The NCAA Committee on Academics has passed along to the Division I Council for a final vote, a resolution that says that an athlete that does not meet "progress toward degree" requirements at their current school, including a third-year athlete not
having at least 40% of the courses completed and a fourth-year not having at least 60% (and remember this is counting years in college, not years at the school or years playing the sport), has to sit out a year if they transfer, unless they meet some
other "play right away" requirement.
you have to remember that most all the system is a joke for athletes in power 5 schools, so that involves
them mostly piggybacking into easy sets of classes that will make progress towards that major. So this is an obstacle that will be easily gotten around.
The only error you made in that statement is, you limit this to the Power 5 schools. Funneling athletes through easy courses has been around for decades (and it's not just college, either - ever come across an occasional story about a high school athlete
who graduates despite not being able to read?). Remember the Army cheating scandal of 1950?
The ncaa has no power going forward for football basically lol....which is as it should be.
As opposed to the power that it has now? For that matter, what money does the NCAA get from FBS football? Well, there's the money from the tournam-oh, wait, it doesn't have one. Of course, there's the money from the TV contrac-no, the NCAA said that the
contract was unconstitutional, and each team/conference can make its own deals and pocket all of the money. I think the only money is from bowl licensing - and people wonder why there are so many bowls.

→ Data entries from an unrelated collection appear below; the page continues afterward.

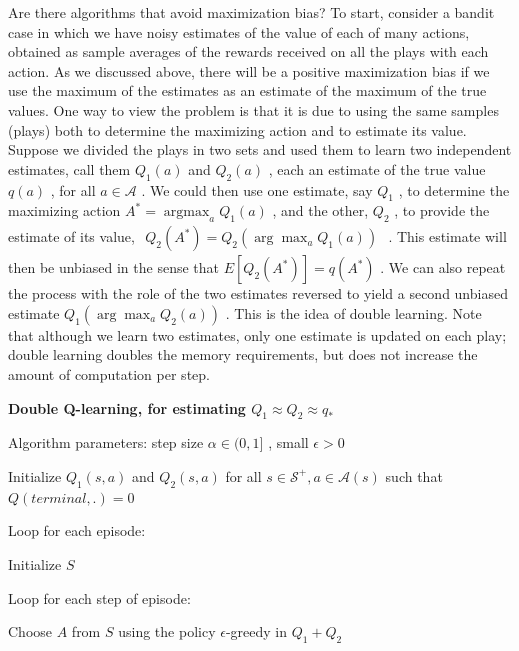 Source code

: \documentclass{article}
\begin{document}
Are there algorithms that avoid maximization bias? To start, consider a bandit case in which we have noisy estimates of the value of each of many actions, 
obtained as sample averages of the rewards received on all the plays with each action. As we discussed above, there will be a positive maximization bias 
if we use the maximum of the estimates as an estimate of the maximum of the true values. One way to view the problem is that it is due to using the same samples (plays) 
both to determine the maximizing action and to estimate its value. Suppose we divided the plays in two sets and used them to learn two independent estimates, 
call them $Q _ { 1 } ( a )$ and $Q _ { 2 } ( a )$ , each an estimate of the true value $q ( a )$ , for all $a \in \mathcal { A }$ . We could then use one estimate, 
say $Q _ { 1 }$ , to determine the maximizing action $A ^ { * } = \operatorname { a r g   m a x } _ { a } Q _ { 1 } ( a )$ , and the other, $Q _ { 2 }$ , 
to provide the estimate of its value, $\begin{array} { r } { Q _ { 2 } ( A ^ { * } ) = Q _ { 2 } ( \operatorname { a r g } \operatorname* { m a x } _ { a } Q _ { 1 } ( a ) ) } \end{array}$ . 
This estimate will then be unbiased in the sense that $ E [ Q _ { 2 } ( A ^ { * } ) ] = q ( A ^ { * } )$ . We can also repeat the process 
with the role of the two estimates reversed to yield a second unbiased estimate $Q _ { 1 } ( \operatorname { a r g } \operatorname { m a x } _ { a } Q _ { 2 } ( a ) )$ . 
This is the idea of double learning. Note that although we learn two estimates, only one estimate is updated on each play; double learning doubles the memory requirements, 
but does not increase the amount of computation per step.

\textbf{Double Q-learning, for estimating $ Q_1 \approx Q_2 \approx q_* $}

Algorithm parameters: step size $\alpha \in ( 0 , 1 ]$ , small $\epsilon > 0$

Initialize $Q _ { 1 } ( s , a )$ and $Q _ { 2 } ( s , a )$ for all $s \in \mathcal { S } ^ { + } , a \in \mathcal { A } ( s )$ such that $ Q(terminal, .) = 0 $

Loop for each episode:

\hspace{.5cm} Initialize $S$

\hspace{.5cm} Loop for each step of episode:

\hspace{1cm} Choose $A$ from $S$ using the policy $\epsilon$-greedy in $Q _ { 1 } + Q _ { 2 }$
\end{document}
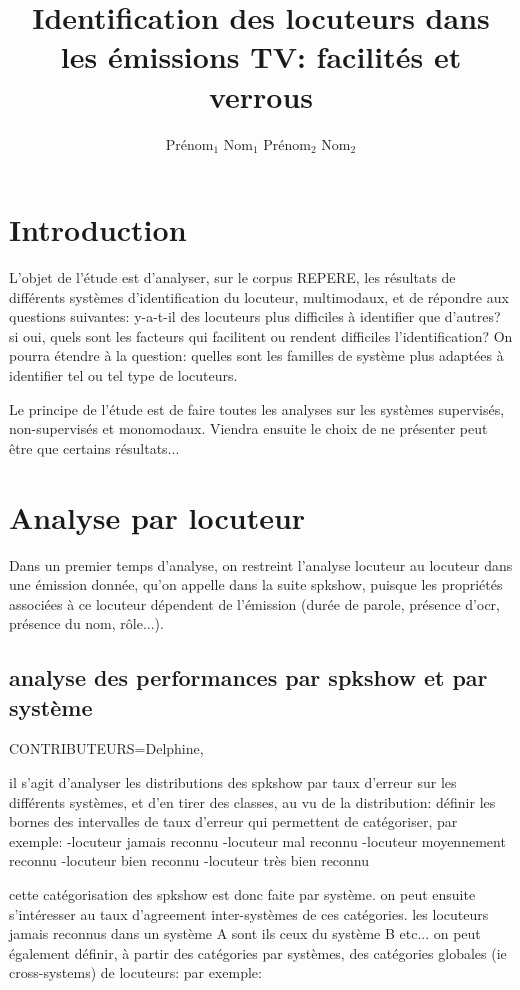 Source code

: \documentclass[utf8x]{article-hermes}
\title[Titre court]{Identification des locuteurs dans les émissions TV: facilités et verrous}
\author{Prénom$_1$ Nom$_1$\fup{*} \andauthor Prénom$_2$ Nom$_2$\fup{**}  }
\begin{document}
\maketitlepage

\newcommand{\fakesentence}{Attention à ce que les figures et les tableaux ne débordent pas dans les marges. }
\newcommand{\fakeparagraph}{
\fakesentence
\fakesentence
\fakesentence
\fakesentence
\fakesentence
\fakesentence
}

\section{Introduction}

L'objet de l'étude est d'analyser, sur le corpus REPERE, les résultats de différents systèmes d'identification du locuteur, multimodaux, et de répondre aux questions suivantes: y-a-t-il des locuteurs plus difficiles à identifier que d'autres? si oui, quels sont les facteurs qui facilitent ou rendent difficiles l'identification? 
On pourra étendre à la question: quelles sont les familles de système plus adaptées à identifier tel ou tel type de locuteurs.

Le principe de l'étude est de faire toutes les analyses sur les systèmes supervisés, non-supervisés et monomodaux. Viendra ensuite le choix de ne présenter peut être que certains résultats...

\section{Analyse par locuteur}

Dans un premier temps d'analyse, on restreint l'analyse locuteur au locuteur dans une émission donnée, qu'on appelle dans la suite spkshow, puisque les propriétés associées à ce locuteur dépendent de l'émission (durée de parole, présence d'ocr, présence du nom, rôle...).

\subsection{analyse des performances par spkshow et par système}
CONTRIBUTEURS=Delphine,

il s'agit d'analyser les distributions des spkshow par taux d'erreur sur les différents systèmes, et d'en tirer des classes, au vu de la distribution: définir les bornes des intervalles de taux d'erreur qui permettent de catégoriser, par exemple:
-locuteur jamais reconnu
-locuteur mal reconnu
-locuteur moyennement reconnu
-locuteur bien reconnu
-locuteur très bien reconnu

cette catégorisation des spkshow est donc faite par système.
on peut ensuite s'intéresser au taux d'agreement inter-systèmes de ces catégories. les locuteurs jamais reconnus dans un système A sont ils ceux du système B etc...
on peut également définir, à partir des catégories par systèmes, des catégories globales (ie cross-systems) de locuteurs:
par exemple:
\end{document}
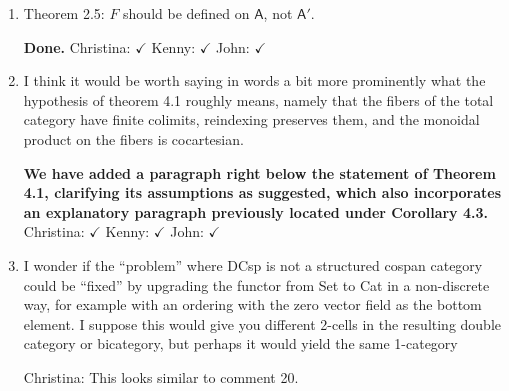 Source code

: \documentclass[reqno]{amsart}
\def\chris{\color{purple} Christina: }
\def\john{\color{red} John: }
\def\kenny{\color{blue} Kenny: }
\begin{document}
\begin{enumerate}
{}

{\chris Right! We can perhaps add a sentence to this end, saying that although we only use E as an identity, someone could need to change decorations 
for some application?}

{\kenny Sure, maybe sometime before the official statement of the Theorem when we're describing how the double functor $\mathbb{H}$ is defined?}

{\chris Sounds good to me!}

{\kenny I've added a long run-on sentence beneath the square on page 9 trying to say more about the functors $H$ and $E$ from an intuitive standpoint. Edit at will.}

\item Theorem 2.5: $F$ should be defined on $\mathsf{A}$, not $\mathsf{A}'$.

{\bf Done.} {\chris $\checkmark$} {\kenny $\checkmark$} {\john $\checkmark$}

\item I think it would be worth saying in words a bit more prominently what the hypothesis of theorem 4.1 roughly means, namely that the fibers of 
the total 
category have finite colimits, reindexing preserves them, and the monoidal product on the fibers is cocartesian.

{\bf We have added a paragraph right below the statement of Theorem 4.1, clarifying its assumptions as suggested, which also incorporates an 
explanatory paragraph previously located under Corollary 4.3.} {\chris $\checkmark$} {\kenny $\checkmark$} {\john $\checkmark$} 

\item I wonder if the “problem” where DCsp is not a structured cospan category could be “fixed” by upgrading the functor from Set to Cat in a 
non-discrete 
way, for example with an ordering with the zero vector field as the bottom element. I suppose this would give you different 2-cells in the resulting 
double category or bicategory, but perhaps it would yield the same 1-category

{\chris This looks similar to comment 20.}
\end{enumerate}
\end{document}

It does have one power: telling teams they can't be in the playoff. Of course, usually they do this long after pretty much everybody involved in whatever caused the punishment have left the school, and whoever is left whines, "It's not fair - you're
punishing innocent kids!" ("No, we're punishing the school - besides, if you won't have any eligibility left when the ban ends, you get a transfer that doesn't count as your one free one.")
Of course, the bigger schools have a power of their own - the power to band together and say, "We don't need this; we're cutting our football programs. Coincidentally, there are going to be 'professional club teams' that just happen to form in our cities,
which can pay us to license our names / nicknames / mascots / colors and rent out our stadiums for home games, and since they aren't directly associated with the school and don't accept federal funding, the athletes don't have to worrry about this '
attending classes' nonsense and the players can be paid without any Title IX problems." That's probably why Power 5 college football gets pretty much free reign.